TASK DETAILS:
Reproduce each line of the material exactly, minus any picture.

ENTRIES SHOWN:
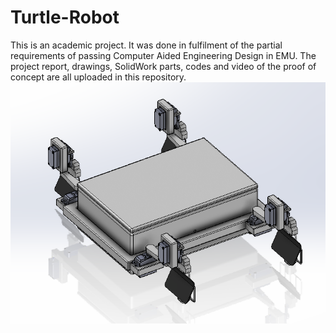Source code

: # Turtle-Robot
This is an academic project. It was done in fulfilment of the partial requirements of passing Computer Aided Engineering Design in EMU.
The project report, drawings, SolidWork parts, codes and video of the proof of concept are all uploaded in this repository.
![My Image](pid.png)
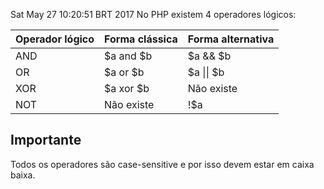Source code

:Sat May 27 10:20:51 BRT 2017
No PHP existem 4 operadores lógicos:
<table class="table table-hover">
<thead>
<tr>
<th>Operador lógico</th>
<th>Forma clássica</th>
<th>Forma alternativa</th>
</tr>
</thead>
<tbody>
<tr>
<td>AND</td>
<td>$a and $b</td>
<td>$a && $b</td>
</tr>
<tr>
<td>OR</td>
<td>$a or $b</td>
<td>$a || $b</td>
</tr>
<tr>
<td>XOR</td>
<td>$a xor $b</td>
<td>Não existe</td>
</tr>
<tr>
<td>NOT</td>
<td>Não existe</td>
<td>!$a</td>
</tr>
</tbody>
</table>

## Importante
Todos os operadores são case-sensitive e por isso devem estar em caixa baixa.
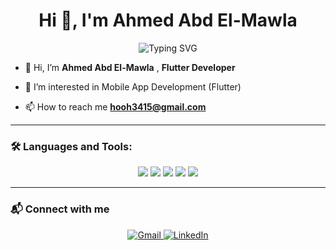 <h1 align="center">Hi 👋, I'm Ahmed Abd El-Mawla</h1>
<p align="center">
  <img src="https://readme-typing-svg.herokuapp.com?font=Fira+Code&weight=500&pause=1000&center=true&vCenter=true&width=435&lines=Mobile+App+Developer;Flutter+Enthusiast;Always+Learning+New+Things!" alt="Typing SVG" />
</p>


- 👋 Hi, I’m **Ahmed Abd El-Mawla** , **Flutter Developer**

- 👀 I’m interested in Mobile App Development (Flutter)

- 📫 How to reach me **hooh3415@gmail.com**

---

<h3 align="left">🛠️ Languages and Tools:</h3>
<p align="center">
  <img src="https://img.shields.io/badge/Dart-0175C2?style=for-the-badge&logo=dart&logoColor=white"/>
  <img src="https://img.shields.io/badge/Flutter-02569B?style=for-the-badge&logo=flutter&logoColor=white"/>
  <img src="https://img.shields.io/badge/Firebase-FFCA28?style=for-the-badge&logo=firebase&logoColor=black"/>
  <img src="https://img.shields.io/badge/Git-F05032?style=for-the-badge&logo=git&logoColor=white"/>
  <img src="https://img.shields.io/badge/VS_Code-007ACC?style=for-the-badge&logo=visual-studio-code&logoColor=white"/>
</p>

---

<h3 align="left">📬 Connect with me</h3>

<p align="center">
  <a href="mailto:hooh3415@gmail.com" target="blank">
    <img src="https://img.shields.io/badge/Gmail-D14836?style=for-the-badge&logo=gmail&logoColor=white" alt="Gmail"/>
  </a>
  <a href="[https://www.linkedin.com/in/ahmed-nageh-0b941a223/](https://www.linkedin.com/in/ahmed-abd-elmawla-a2866123a/)" target="blank">
    <img src="https://img.shields.io/badge/LinkedIn-0A66C2?style=for-the-badge&logo=linkedin&logoColor=white" alt="LinkedIn"/>
  </a>
</p>
 
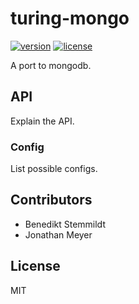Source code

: # turing-mongo

[![version](https://img.shields.io/npm/v/turing-mongo.svg)](https://www.npmjs.com/package/turing-mongo) [![license](https://img.shields.io/npm/l/turing-mongo.svg)](./LICENSE)

A port to mongodb.

## API

Explain the API.

### Config

List possible configs.

## Contributors

- Benedikt Stemmildt
- Jonathan Meyer

## License

MIT
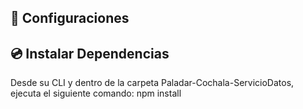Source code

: ## 🔌 Configuraciones
## 💿 Instalar Dependencias

Desde su CLI y dentro de la carpeta Paladar-Cochala-ServicioDatos, ejecuta el siguiente comando:
npm install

ANSWER SPACE:
Source code

: # Turtle-Robot
This is an academic project. It was done in fulfilment of the partial requirements of passing Computer Aided Engineering Design in EMU.
The project report, drawings, SolidWork parts, codes and video of the proof of concept are all uploaded in this repository.
![My Image](pid.png)
Source code

:Sat May 27 10:20:51 BRT 2017
No PHP existem 4 operadores lógicos:
<table class="table table-hover">
<thead>
<tr>
<th>Operador lógico</th>
<th>Forma clássica</th>
<th>Forma alternativa</th>
</tr>
</thead>
<tbody>
<tr>
<td>AND</td>
<td>$a and $b</td>
<td>$a && $b</td>
</tr>
<tr>
<td>OR</td>
<td>$a or $b</td>
<td>$a || $b</td>
</tr>
<tr>
<td>XOR</td>
<td>$a xor $b</td>
<td>Não existe</td>
</tr>
<tr>
<td>NOT</td>
<td>Não existe</td>
<td>!$a</td>
</tr>
</tbody>
</table>

## Importante
Todos os operadores são case-sensitive e por isso devem estar em caixa baixa.
 <h1 align="center">Hi 👋, I'm Ahmed Abd El-Mawla</h1>
<p align="center">
  <img src="https://readme-typing-svg.herokuapp.com?font=Fira+Code&weight=500&pause=1000&center=true&vCenter=true&width=435&lines=Mobile+App+Developer;Flutter+Enthusiast;Always+Learning+New+Things!" alt="Typing SVG" />
</p>


- 👋 Hi, I’m **Ahmed Abd El-Mawla** , **Flutter Developer**

- 👀 I’m interested in Mobile App Development (Flutter)

- 📫 How to reach me **hooh3415@gmail.com**

---

<h3 align="left">🛠️ Languages and Tools:</h3>
<p align="center">
  <img src="https://img.shields.io/badge/Dart-0175C2?style=for-the-badge&logo=dart&logoColor=white"/>
  <img src="https://img.shields.io/badge/Flutter-02569B?style=for-the-badge&logo=flutter&logoColor=white"/>
  <img src="https://img.shields.io/badge/Firebase-FFCA28?style=for-the-badge&logo=firebase&logoColor=black"/>
  <img src="https://img.shields.io/badge/Git-F05032?style=for-the-badge&logo=git&logoColor=white"/>
  <img src="https://img.shields.io/badge/VS_Code-007ACC?style=for-the-badge&logo=visual-studio-code&logoColor=white"/>
</p>

---

<h3 align="left">📬 Connect with me</h3>

<p align="center">
  <a href="mailto:hooh3415@gmail.com" target="blank">
    <img src="https://img.shields.io/badge/Gmail-D14836?style=for-the-badge&logo=gmail&logoColor=white" alt="Gmail"/>
  </a>
  <a href="[https://www.linkedin.com/in/ahmed-nageh-0b941a223/](https://www.linkedin.com/in/ahmed-abd-elmawla-a2866123a/)" target="blank">
    <img src="https://img.shields.io/badge/LinkedIn-0A66C2?style=for-the-badge&logo=linkedin&logoColor=white" alt="LinkedIn"/>
  </a>
</p>
 
Source code

: # turing-mongo

[![version](https://img.shields.io/npm/v/turing-mongo.svg)](https://www.npmjs.com/package/turing-mongo) [![license](https://img.shields.io/npm/l/turing-mongo.svg)](./LICENSE)

A port to mongodb.

## API

Explain the API.

### Config

List possible configs.

## Contributors

- Benedikt Stemmildt
- Jonathan Meyer

## License

MIT
Source code

: ## 🔌 Configuraciones
## 💿 Instalar Dependencias

Desde su CLI y dentro de la carpeta Paladar-Cochala-ServicioDatos, ejecuta el siguiente comando:
npm install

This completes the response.